Plain-text document sources:
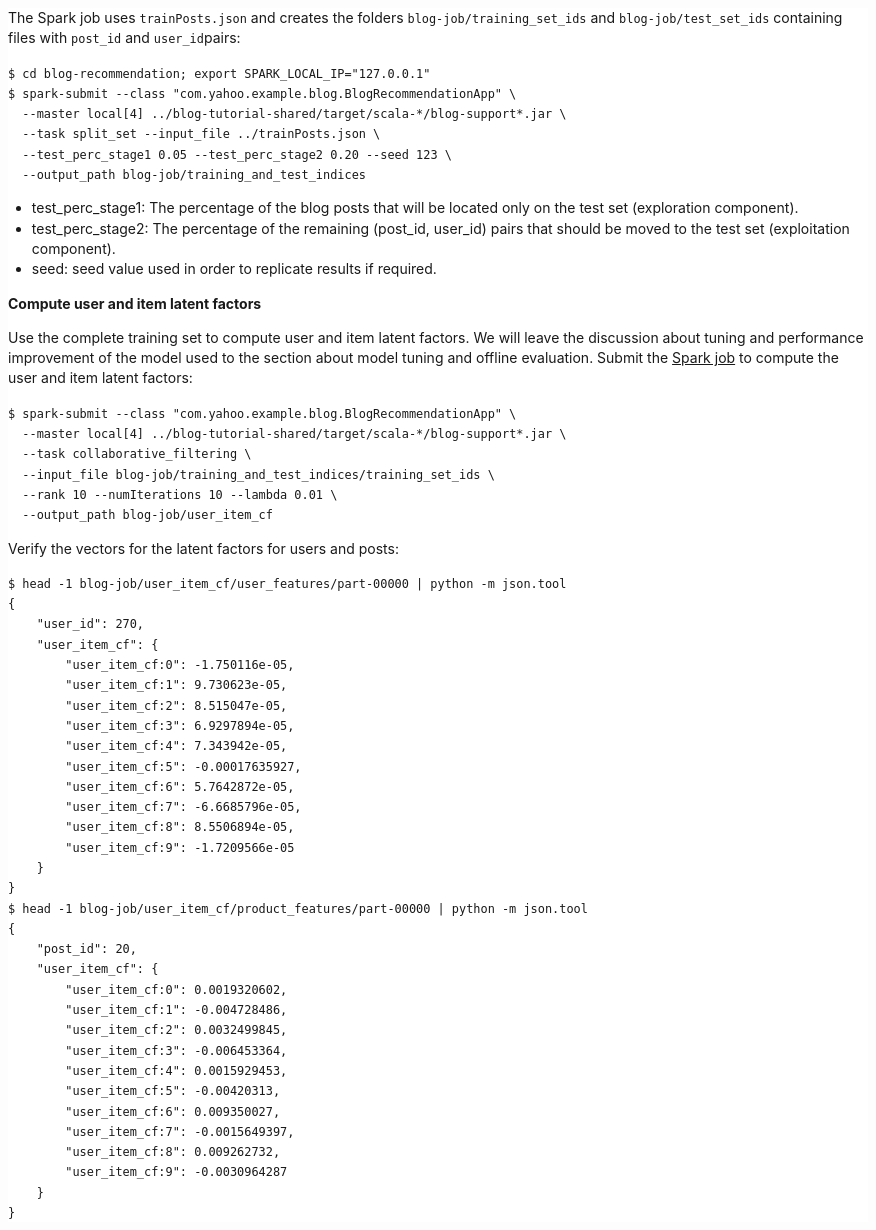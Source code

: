 The Spark job uses `trainPosts.json` and creates the folders `blog-job/training_set_ids` and `blog-job/test_set_ids` containing files with `post_id` and `user_id`pairs:

    $ cd blog-recommendation; export SPARK_LOCAL_IP="127.0.0.1"
    $ spark-submit --class "com.yahoo.example.blog.BlogRecommendationApp" \
      --master local[4] ../blog-tutorial-shared/target/scala-*/blog-support*.jar \
      --task split_set --input_file ../trainPosts.json \
      --test_perc_stage1 0.05 --test_perc_stage2 0.20 --seed 123 \
      --output_path blog-job/training_and_test_indices

- test\_perc\_stage1: The percentage of the blog posts that will be located only on the test set (exploration component).
- test\_perc\_stage2: The percentage of the remaining (post\_id, user\_id) pairs that should be moved to the test set (exploitation component).
- seed: seed value used in order to replicate results if required.

**Compute user and item latent factors**

Use the complete training set to compute user and item latent factors. We will leave the discussion about tuning and performance improvement of the model used to the section about model tuning and offline evaluation. Submit the [Spark job](https://github.com/vespa-engine/sample-apps/tree/master/blog-tutorial-shared#building-and-running-the-spark-script-for-calculating-latent-factors) to compute the user and item latent factors:

    $ spark-submit --class "com.yahoo.example.blog.BlogRecommendationApp" \
      --master local[4] ../blog-tutorial-shared/target/scala-*/blog-support*.jar \
      --task collaborative_filtering \
      --input_file blog-job/training_and_test_indices/training_set_ids \
      --rank 10 --numIterations 10 --lambda 0.01 \
      --output_path blog-job/user_item_cf

Verify the vectors for the latent factors for users and posts:

    $ head -1 blog-job/user_item_cf/user_features/part-00000 | python -m json.tool
    {
        "user_id": 270,
        "user_item_cf": {
            "user_item_cf:0": -1.750116e-05,
            "user_item_cf:1": 9.730623e-05,
            "user_item_cf:2": 8.515047e-05,
            "user_item_cf:3": 6.9297894e-05,
            "user_item_cf:4": 7.343942e-05,
            "user_item_cf:5": -0.00017635927,
            "user_item_cf:6": 5.7642872e-05,
            "user_item_cf:7": -6.6685796e-05,
            "user_item_cf:8": 8.5506894e-05,
            "user_item_cf:9": -1.7209566e-05
        }
    }
    $ head -1 blog-job/user_item_cf/product_features/part-00000 | python -m json.tool
    {
        "post_id": 20,
        "user_item_cf": {
            "user_item_cf:0": 0.0019320602,
            "user_item_cf:1": -0.004728486,
            "user_item_cf:2": 0.0032499845,
            "user_item_cf:3": -0.006453364,
            "user_item_cf:4": 0.0015929453,
            "user_item_cf:5": -0.00420313,
            "user_item_cf:6": 0.009350027,
            "user_item_cf:7": -0.0015649397,
            "user_item_cf:8": 0.009262732,
            "user_item_cf:9": -0.0030964287
        }
    }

What to work on: Search the entries above for the string "trainPosts". Copy each line that holds it.

Expected answer:
: The Spark job uses `trainPosts.json` and creates the folders `blog-job/training_set_ids` and `blog-job/test_set_ids` containing files with `post_id` and `user_id`pairs:
      --task split_set --input_file ../trainPosts.json \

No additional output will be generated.